What Does BV Discharge Smell Like? Signs to Know

Bacterial vaginosis (BV) produces a distinct fishy smell, often described as stale or musty. The odor tends to be strongest after sex and during your period. It’s one of the most recognizable signs of BV and is different from the mild, slightly acidic scent of healthy vaginal discharge.

Why BV Smells Fishy

The fishy odor comes from specific chemical compounds called biogenic amines, particularly putrescine, cadaverine, and trimethylamine. These are produced when certain bacteria break down amino acids in vaginal fluid. In a healthy vaginal environment, lactobacilli keep the pH acidic (below 4.5), which limits the growth of odor-producing bacteria. When BV develops, those protective bacteria are outnumbered, the pH rises above 4.5, and amine-producing bacteria flourish.

The smell gets stronger in alkaline conditions, which is why it’s more noticeable after unprotected sex (semen is alkaline) or during menstruation (blood raises vaginal pH). Clinicians actually use this chemistry to diagnose BV: adding a potassium hydroxide solution to a sample of discharge releases the amines and produces a detectable fishy odor. If you notice the smell more at those specific times, that pattern itself points toward BV rather than other infections.
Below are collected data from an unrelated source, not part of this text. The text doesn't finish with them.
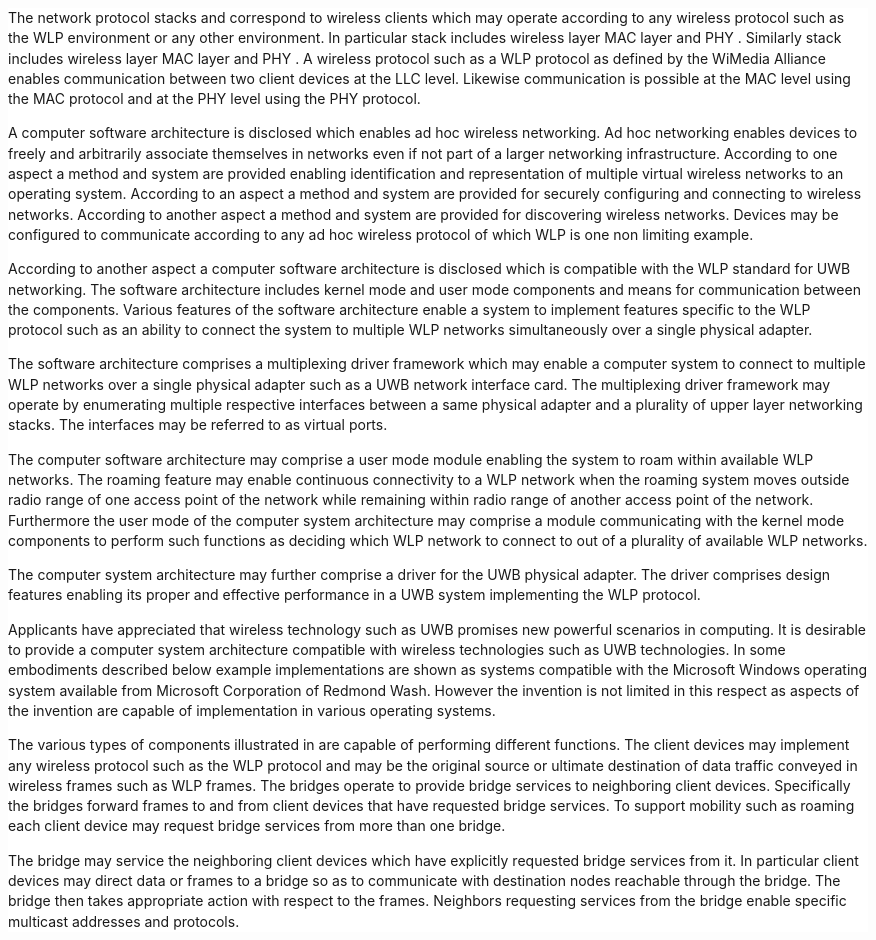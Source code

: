 The network protocol stacks and correspond to wireless clients which may operate according to any wireless protocol such as the WLP environment or any other environment. In particular stack includes wireless layer MAC layer and PHY . Similarly stack includes wireless layer MAC layer and PHY . A wireless protocol such as a WLP protocol as defined by the WiMedia Alliance enables communication between two client devices at the LLC level. Likewise communication is possible at the MAC level using the MAC protocol and at the PHY level using the PHY protocol.

A computer software architecture is disclosed which enables ad hoc wireless networking. Ad hoc networking enables devices to freely and arbitrarily associate themselves in networks even if not part of a larger networking infrastructure. According to one aspect a method and system are provided enabling identification and representation of multiple virtual wireless networks to an operating system. According to an aspect a method and system are provided for securely configuring and connecting to wireless networks. According to another aspect a method and system are provided for discovering wireless networks. Devices may be configured to communicate according to any ad hoc wireless protocol of which WLP is one non limiting example.

According to another aspect a computer software architecture is disclosed which is compatible with the WLP standard for UWB networking. The software architecture includes kernel mode and user mode components and means for communication between the components. Various features of the software architecture enable a system to implement features specific to the WLP protocol such as an ability to connect the system to multiple WLP networks simultaneously over a single physical adapter.

The software architecture comprises a multiplexing driver framework which may enable a computer system to connect to multiple WLP networks over a single physical adapter such as a UWB network interface card. The multiplexing driver framework may operate by enumerating multiple respective interfaces between a same physical adapter and a plurality of upper layer networking stacks. The interfaces may be referred to as virtual ports.

The computer software architecture may comprise a user mode module enabling the system to roam within available WLP networks. The roaming feature may enable continuous connectivity to a WLP network when the roaming system moves outside radio range of one access point of the network while remaining within radio range of another access point of the network. Furthermore the user mode of the computer system architecture may comprise a module communicating with the kernel mode components to perform such functions as deciding which WLP network to connect to out of a plurality of available WLP networks.

The computer system architecture may further comprise a driver for the UWB physical adapter. The driver comprises design features enabling its proper and effective performance in a UWB system implementing the WLP protocol.

Applicants have appreciated that wireless technology such as UWB promises new powerful scenarios in computing. It is desirable to provide a computer system architecture compatible with wireless technologies such as UWB technologies. In some embodiments described below example implementations are shown as systems compatible with the Microsoft Windows operating system available from Microsoft Corporation of Redmond Wash. However the invention is not limited in this respect as aspects of the invention are capable of implementation in various operating systems.

The various types of components illustrated in are capable of performing different functions. The client devices may implement any wireless protocol such as the WLP protocol and may be the original source or ultimate destination of data traffic conveyed in wireless frames such as WLP frames. The bridges operate to provide bridge services to neighboring client devices. Specifically the bridges forward frames to and from client devices that have requested bridge services. To support mobility such as roaming each client device may request bridge services from more than one bridge.

The bridge may service the neighboring client devices which have explicitly requested bridge services from it. In particular client devices may direct data or frames to a bridge so as to communicate with destination nodes reachable through the bridge. The bridge then takes appropriate action with respect to the frames. Neighbors requesting services from the bridge enable specific multicast addresses and protocols.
What the Discharge Looks Like

BV discharge is typically thin and watery, with a greyish-white color. It coats the vaginal walls evenly rather than clumping. The volume can range from barely noticeable to enough to stain underwear. Some people notice it most after wiping, while others detect it primarily by smell. Not everyone with BV has visible discharge changes, but when they do appear, the thin, off-white consistency combined with the fishy odor is a reliable indicator.

How BV Discharge Differs From Other Infections

Three common vaginal infections produce noticeably different types of discharge, and telling them apart can help you figure out what you’re dealing with before you see a provider.

  • BV: Thin, off-white or greyish discharge with a fishy odor. Usually no itching, burning, or irritation.
  • Yeast infection: Thick, white, cottage cheese-like discharge. Little to no odor, but significant itching and sometimes a burning sensation.
  • Trichomoniasis: Profuse, yellow-green, frothy discharge with a strong unpleasant smell (not always fishy). Often accompanied by irritation, redness, and discomfort during urination.

The key distinction is that BV is more about smell than sensation. Yeast infections itch intensely but rarely smell. Trichomoniasis tends to produce more discharge, a different color, and more physical discomfort. If you’re experiencing a fishy smell without significant itching or pain, BV is the most likely cause.

When the Smell Comes and Goes

BV odor isn’t always constant. Many people describe days where it’s barely there and other days where it’s impossible to ignore. This fluctuation tracks with pH changes throughout your menstrual cycle. Around ovulation and during your period, vaginal pH naturally shifts higher, which can intensify the amine smell. Some people first notice BV only during these windows and assume it’s normal period odor.

Sexual activity is the other major trigger. The alkaline pH of semen can release a burst of fishy odor that’s noticeable immediately after sex. If you consistently notice a strong smell after intercourse that wasn’t there before, that’s a classic BV pattern worth getting checked.

BV Tends to Come Back

One frustrating reality of BV is its recurrence rate. Between 50 and 80 percent of people who complete antibiotic treatment experience BV again within 6 to 12 months. This doesn’t mean treatment failed. BV involves a shift in the entire vaginal bacterial community, and antibiotics can clear the overgrown bacteria without fully restoring the protective lactobacilli that keep BV from returning.

If you’ve had the characteristic fishy smell resolve with treatment and then return months later, you’re in the majority. Recurrent BV is common enough that many providers will discuss longer-term management strategies rather than treating each episode as a standalone infection.